## Activity
Restate, word for word, every line of the data.

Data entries
______

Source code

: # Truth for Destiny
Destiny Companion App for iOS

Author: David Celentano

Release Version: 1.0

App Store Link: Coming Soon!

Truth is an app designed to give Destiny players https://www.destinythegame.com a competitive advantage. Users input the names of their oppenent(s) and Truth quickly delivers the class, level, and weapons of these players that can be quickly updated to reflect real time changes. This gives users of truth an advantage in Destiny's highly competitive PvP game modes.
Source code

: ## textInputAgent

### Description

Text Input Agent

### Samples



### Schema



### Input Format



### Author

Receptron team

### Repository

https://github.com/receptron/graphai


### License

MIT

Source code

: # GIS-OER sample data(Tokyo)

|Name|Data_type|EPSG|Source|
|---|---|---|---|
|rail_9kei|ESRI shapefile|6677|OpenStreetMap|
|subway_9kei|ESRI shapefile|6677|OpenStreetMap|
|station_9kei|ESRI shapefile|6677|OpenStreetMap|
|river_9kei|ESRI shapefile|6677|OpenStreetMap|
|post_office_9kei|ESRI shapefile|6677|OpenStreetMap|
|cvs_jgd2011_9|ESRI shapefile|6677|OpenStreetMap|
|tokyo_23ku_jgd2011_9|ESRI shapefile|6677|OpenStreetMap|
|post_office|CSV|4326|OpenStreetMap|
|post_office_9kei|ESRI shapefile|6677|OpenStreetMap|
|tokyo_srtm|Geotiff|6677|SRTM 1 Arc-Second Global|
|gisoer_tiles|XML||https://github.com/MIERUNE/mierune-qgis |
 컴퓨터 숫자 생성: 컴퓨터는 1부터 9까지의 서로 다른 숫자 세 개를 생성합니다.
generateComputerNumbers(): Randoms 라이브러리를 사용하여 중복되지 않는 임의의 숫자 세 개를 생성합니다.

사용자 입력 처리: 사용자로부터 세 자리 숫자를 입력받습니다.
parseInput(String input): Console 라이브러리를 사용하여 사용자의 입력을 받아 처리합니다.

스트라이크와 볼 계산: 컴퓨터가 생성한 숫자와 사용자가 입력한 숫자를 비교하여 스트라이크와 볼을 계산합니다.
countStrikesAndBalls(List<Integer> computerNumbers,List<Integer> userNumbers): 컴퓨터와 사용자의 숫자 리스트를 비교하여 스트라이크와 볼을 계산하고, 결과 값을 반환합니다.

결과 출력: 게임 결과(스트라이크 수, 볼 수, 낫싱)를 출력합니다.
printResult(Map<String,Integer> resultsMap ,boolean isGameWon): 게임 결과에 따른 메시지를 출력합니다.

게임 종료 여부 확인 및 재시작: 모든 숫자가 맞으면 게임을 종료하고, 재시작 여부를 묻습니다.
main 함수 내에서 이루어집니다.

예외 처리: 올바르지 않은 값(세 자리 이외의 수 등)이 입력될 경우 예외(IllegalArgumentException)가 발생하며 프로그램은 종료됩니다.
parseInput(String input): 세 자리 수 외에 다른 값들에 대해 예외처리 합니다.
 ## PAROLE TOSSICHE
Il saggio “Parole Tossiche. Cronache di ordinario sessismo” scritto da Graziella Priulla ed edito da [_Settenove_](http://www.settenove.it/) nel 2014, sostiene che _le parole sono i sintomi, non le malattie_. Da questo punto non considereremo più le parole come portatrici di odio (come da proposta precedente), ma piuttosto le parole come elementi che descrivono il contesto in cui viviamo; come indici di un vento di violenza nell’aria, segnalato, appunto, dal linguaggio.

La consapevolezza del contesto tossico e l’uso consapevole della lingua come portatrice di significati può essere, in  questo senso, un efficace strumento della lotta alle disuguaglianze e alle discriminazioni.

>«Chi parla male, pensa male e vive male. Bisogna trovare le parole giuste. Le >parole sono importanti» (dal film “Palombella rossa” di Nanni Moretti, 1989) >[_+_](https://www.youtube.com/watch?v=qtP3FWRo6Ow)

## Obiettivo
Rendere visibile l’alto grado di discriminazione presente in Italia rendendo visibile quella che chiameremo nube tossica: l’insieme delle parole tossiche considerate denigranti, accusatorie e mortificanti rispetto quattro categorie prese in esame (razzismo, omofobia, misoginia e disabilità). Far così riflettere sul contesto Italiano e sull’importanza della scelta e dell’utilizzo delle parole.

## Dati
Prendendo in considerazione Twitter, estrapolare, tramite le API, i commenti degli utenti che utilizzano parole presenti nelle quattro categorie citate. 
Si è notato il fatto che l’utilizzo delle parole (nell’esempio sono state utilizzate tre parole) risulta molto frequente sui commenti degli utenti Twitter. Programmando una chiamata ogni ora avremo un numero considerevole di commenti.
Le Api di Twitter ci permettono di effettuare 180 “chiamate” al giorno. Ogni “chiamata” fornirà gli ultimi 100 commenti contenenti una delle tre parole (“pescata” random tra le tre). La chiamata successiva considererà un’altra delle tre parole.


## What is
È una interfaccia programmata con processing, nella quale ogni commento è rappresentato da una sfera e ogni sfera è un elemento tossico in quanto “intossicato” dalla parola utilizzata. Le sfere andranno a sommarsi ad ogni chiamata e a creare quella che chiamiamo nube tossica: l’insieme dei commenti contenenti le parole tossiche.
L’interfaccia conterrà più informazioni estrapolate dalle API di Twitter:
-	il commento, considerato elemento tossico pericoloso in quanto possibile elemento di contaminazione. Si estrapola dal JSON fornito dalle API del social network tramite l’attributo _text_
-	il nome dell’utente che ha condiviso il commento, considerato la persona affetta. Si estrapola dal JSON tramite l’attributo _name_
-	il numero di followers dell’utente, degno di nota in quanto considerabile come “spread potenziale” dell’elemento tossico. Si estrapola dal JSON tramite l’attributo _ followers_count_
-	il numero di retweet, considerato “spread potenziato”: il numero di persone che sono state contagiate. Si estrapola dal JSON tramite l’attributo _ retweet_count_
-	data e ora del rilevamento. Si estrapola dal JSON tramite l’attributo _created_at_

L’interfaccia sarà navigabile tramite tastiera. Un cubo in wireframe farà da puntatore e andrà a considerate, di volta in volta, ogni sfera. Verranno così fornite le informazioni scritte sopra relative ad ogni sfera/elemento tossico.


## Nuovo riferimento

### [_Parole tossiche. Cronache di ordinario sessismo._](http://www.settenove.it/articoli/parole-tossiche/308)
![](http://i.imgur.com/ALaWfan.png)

______

## Reply
Source code

: # Truth for Destiny
Destiny Companion App for iOS

Author: David Celentano

Release Version: 1.0

App Store Link: Coming Soon!

Truth is an app designed to give Destiny players https://www.destinythegame.com a competitive advantage. Users input the names of their oppenent(s) and Truth quickly delivers the class, level, and weapons of these players that can be quickly updated to reflect real time changes. This gives users of truth an advantage in Destiny's highly competitive PvP game modes.
Source code

: ## textInputAgent

### Description

Text Input Agent

### Samples



### Schema



### Input Format



### Author

Receptron team

### Repository

https://github.com/receptron/graphai


### License

MIT

Source code

: # GIS-OER sample data(Tokyo)

|Name|Data_type|EPSG|Source|
|---|---|---|---|
|rail_9kei|ESRI shapefile|6677|OpenStreetMap|
|subway_9kei|ESRI shapefile|6677|OpenStreetMap|
|station_9kei|ESRI shapefile|6677|OpenStreetMap|
|river_9kei|ESRI shapefile|6677|OpenStreetMap|
|post_office_9kei|ESRI shapefile|6677|OpenStreetMap|
|cvs_jgd2011_9|ESRI shapefile|6677|OpenStreetMap|
|tokyo_23ku_jgd2011_9|ESRI shapefile|6677|OpenStreetMap|
|post_office|CSV|4326|OpenStreetMap|
|post_office_9kei|ESRI shapefile|6677|OpenStreetMap|
|tokyo_srtm|Geotiff|6677|SRTM 1 Arc-Second Global|
|gisoer_tiles|XML||https://github.com/MIERUNE/mierune-qgis |
 컴퓨터 숫자 생성: 컴퓨터는 1부터 9까지의 서로 다른 숫자 세 개를 생성합니다.
generateComputerNumbers(): Randoms 라이브러리를 사용하여 중복되지 않는 임의의 숫자 세 개를 생성합니다.

사용자 입력 처리: 사용자로부터 세 자리 숫자를 입력받습니다.
parseInput(String input): Console 라이브러리를 사용하여 사용자의 입력을 받아 처리합니다.

스트라이크와 볼 계산: 컴퓨터가 생성한 숫자와 사용자가 입력한 숫자를 비교하여 스트라이크와 볼을 계산합니다.
countStrikesAndBalls(List<Integer> computerNumbers,List<Integer> userNumbers): 컴퓨터와 사용자의 숫자 리스트를 비교하여 스트라이크와 볼을 계산하고, 결과 값을 반환합니다.

결과 출력: 게임 결과(스트라이크 수, 볼 수, 낫싱)를 출력합니다.
printResult(Map<String,Integer> resultsMap ,boolean isGameWon): 게임 결과에 따른 메시지를 출력합니다.

게임 종료 여부 확인 및 재시작: 모든 숫자가 맞으면 게임을 종료하고, 재시작 여부를 묻습니다.
main 함수 내에서 이루어집니다.

예외 처리: 올바르지 않은 값(세 자리 이외의 수 등)이 입력될 경우 예외(IllegalArgumentException)가 발생하며 프로그램은 종료됩니다.
parseInput(String input): 세 자리 수 외에 다른 값들에 대해 예외처리 합니다.
 ## PAROLE TOSSICHE
Il saggio “Parole Tossiche. Cronache di ordinario sessismo” scritto da Graziella Priulla ed edito da [_Settenove_](http://www.settenove.it/) nel 2014, sostiene che _le parole sono i sintomi, non le malattie_. Da questo punto non considereremo più le parole come portatrici di odio (come da proposta precedente), ma piuttosto le parole come elementi che descrivono il contesto in cui viviamo; come indici di un vento di violenza nell’aria, segnalato, appunto, dal linguaggio.

La consapevolezza del contesto tossico e l’uso consapevole della lingua come portatrice di significati può essere, in  questo senso, un efficace strumento della lotta alle disuguaglianze e alle discriminazioni.

>«Chi parla male, pensa male e vive male. Bisogna trovare le parole giuste. Le >parole sono importanti» (dal film “Palombella rossa” di Nanni Moretti, 1989) >[_+_](https://www.youtube.com/watch?v=qtP3FWRo6Ow)

## Obiettivo
Rendere visibile l’alto grado di discriminazione presente in Italia rendendo visibile quella che chiameremo nube tossica: l’insieme delle parole tossiche considerate denigranti, accusatorie e mortificanti rispetto quattro categorie prese in esame (razzismo, omofobia, misoginia e disabilità). Far così riflettere sul contesto Italiano e sull’importanza della scelta e dell’utilizzo delle parole.

## Dati
Prendendo in considerazione Twitter, estrapolare, tramite le API, i commenti degli utenti che utilizzano parole presenti nelle quattro categorie citate. 
Si è notato il fatto che l’utilizzo delle parole (nell’esempio sono state utilizzate tre parole) risulta molto frequente sui commenti degli utenti Twitter. Programmando una chiamata ogni ora avremo un numero considerevole di commenti.
Le Api di Twitter ci permettono di effettuare 180 “chiamate” al giorno. Ogni “chiamata” fornirà gli ultimi 100 commenti contenenti una delle tre parole (“pescata” random tra le tre). La chiamata successiva considererà un’altra delle tre parole.


## What is
È una interfaccia programmata con processing, nella quale ogni commento è rappresentato da una sfera e ogni sfera è un elemento tossico in quanto “intossicato” dalla parola utilizzata. Le sfere andranno a sommarsi ad ogni chiamata e a creare quella che chiamiamo nube tossica: l’insieme dei commenti contenenti le parole tossiche.
L’interfaccia conterrà più informazioni estrapolate dalle API di Twitter:
-	il commento, considerato elemento tossico pericoloso in quanto possibile elemento di contaminazione. Si estrapola dal JSON fornito dalle API del social network tramite l’attributo _text_
-	il nome dell’utente che ha condiviso il commento, considerato la persona affetta. Si estrapola dal JSON tramite l’attributo _name_
-	il numero di followers dell’utente, degno di nota in quanto considerabile come “spread potenziale” dell’elemento tossico. Si estrapola dal JSON tramite l’attributo _ followers_count_
-	il numero di retweet, considerato “spread potenziato”: il numero di persone che sono state contagiate. Si estrapola dal JSON tramite l’attributo _ retweet_count_
-	data e ora del rilevamento. Si estrapola dal JSON tramite l’attributo _created_at_

L’interfaccia sarà navigabile tramite tastiera. Un cubo in wireframe farà da puntatore e andrà a considerate, di volta in volta, ogni sfera. Verranno così fornite le informazioni scritte sopra relative ad ogni sfera/elemento tossico.


## Nuovo riferimento

### [_Parole tossiche. Cronache di ordinario sessismo._](http://www.settenove.it/articoli/parole-tossiche/308)
![](http://i.imgur.com/ALaWfan.png)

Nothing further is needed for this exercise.